Apple may not be behind the World Patent War against Google after all

Google’s Schmidt explains why everyone should love ‘brutal’ competition between Apple and Google

Apparently, Apple isn’t try to sue the heart of Google’s business. You see, last month, Rockstar — a consortium of companies including Apple, Microsoft, BlackBerry, and Sony that purchased 6,000 patents from Nortel in 2011 — sued Google, among others, for infringing six patents. Not just any patents, but ones that covered “an advertisement machine which provides advertisements to a user searching for desired information within a data network,” which is pretty much Google’s entire business.

To many, this move looked like Apple was escalating Steve Jobs’s “thermonuclear war” against Android. Apple was also accused of acting like a patent troll, and Google was criticized for not taking the Nortel patents as seriously it should have when it bid $3.14159 billion on them in a losing effort.
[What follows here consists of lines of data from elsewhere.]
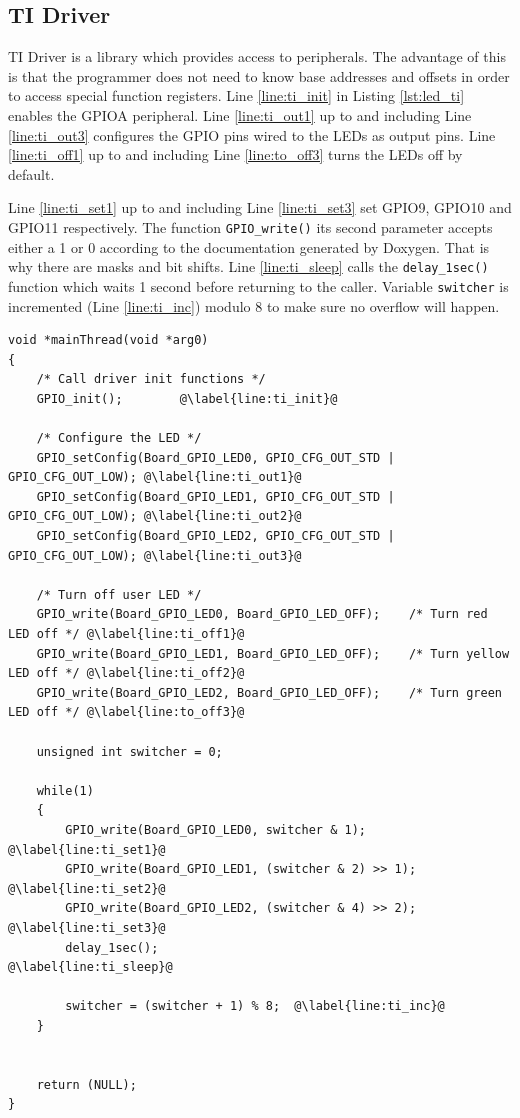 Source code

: \newpage
\subsection{TI Driver}

TI Driver is a library which provides access to peripherals.
The advantage of this is that the programmer does not need to know base addresses and offsets in order to access special function registers.
Line \ref{line:ti_init} in Listing \ref{lst:led_ti} enables the GPIOA peripheral.
Line \ref{line:ti_out1} up to and including Line \ref{line:ti_out3} configures the GPIO pins wired to the LEDs as output pins.
Line \ref{line:ti_off1} up to and including Line \ref{line:to_off3} turns the LEDs off by default.

Line \ref{line:ti_set1} up to and including Line \ref{line:ti_set3} set GPIO9, GPIO10 and GPIO11 respectively.
The function \texttt{GPIO\_write()} its second parameter accepts either a 1 or 0 according to the documentation generated by Doxygen. 
That is why there are masks and bit shifts.
Line \ref{line:ti_sleep} calls the \texttt{delay\_1sec()} function which waits 1 second before returning to the caller.
Variable \texttt{switcher} is incremented (Line \ref{line:ti_inc}) modulo 8 to make sure no overflow will happen. 

\begin{lstlisting}[style=CStyle, caption={Toggling LEDs according to Table \ref{tab:led_scheme} using TI Driver}, captionpos=b, label={lst:led_ti}, escapechar=@]
void *mainThread(void *arg0)
{
    /* Call driver init functions */
    GPIO_init();        @\label{line:ti_init}@
 
    /* Configure the LED */
    GPIO_setConfig(Board_GPIO_LED0, GPIO_CFG_OUT_STD | GPIO_CFG_OUT_LOW); @\label{line:ti_out1}@
    GPIO_setConfig(Board_GPIO_LED1, GPIO_CFG_OUT_STD | GPIO_CFG_OUT_LOW); @\label{line:ti_out2}@  
    GPIO_setConfig(Board_GPIO_LED2, GPIO_CFG_OUT_STD | GPIO_CFG_OUT_LOW); @\label{line:ti_out3}@
 
    /* Turn off user LED */
    GPIO_write(Board_GPIO_LED0, Board_GPIO_LED_OFF);    /* Turn red LED off */ @\label{line:ti_off1}@
    GPIO_write(Board_GPIO_LED1, Board_GPIO_LED_OFF);    /* Turn yellow LED off */ @\label{line:ti_off2}@
    GPIO_write(Board_GPIO_LED2, Board_GPIO_LED_OFF);    /* Turn green LED off */ @\label{line:to_off3}@
 
    unsigned int switcher = 0;
 
    while(1)
    {
        GPIO_write(Board_GPIO_LED0, switcher & 1);      @\label{line:ti_set1}@
        GPIO_write(Board_GPIO_LED1, (switcher & 2) >> 1);   @\label{line:ti_set2}@
        GPIO_write(Board_GPIO_LED2, (switcher & 4) >> 2);   @\label{line:ti_set3}@
        delay_1sec();                                   @\label{line:ti_sleep}@
 
        switcher = (switcher + 1) % 8;  @\label{line:ti_inc}@
    }
 
 
    return (NULL);
}
\end{lstlisting}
However, Rockstar CEO John Veschi disputes the idea that Apple was pulling the strings. In an interview with Intellectual Asset Management, Veschi described the suit as an independently made business decision. He said, “It was entirely my call based on the facts in front of me. The shareholders got an email telling them what had happened after the suits were issued.”

Veschi has been in charge of these patents since 2008, first as Nortel’s IP chief and then as CEO of Rockstar since 2011. He says Rockstar was not influenced by Apple or any other shareholder.

“I understand that it might be sexy to say that they are pulling the strings, but actually it is also slightly insulting to us,” he said. “We are running the business. We do that job and they do their jobs and that’s it.”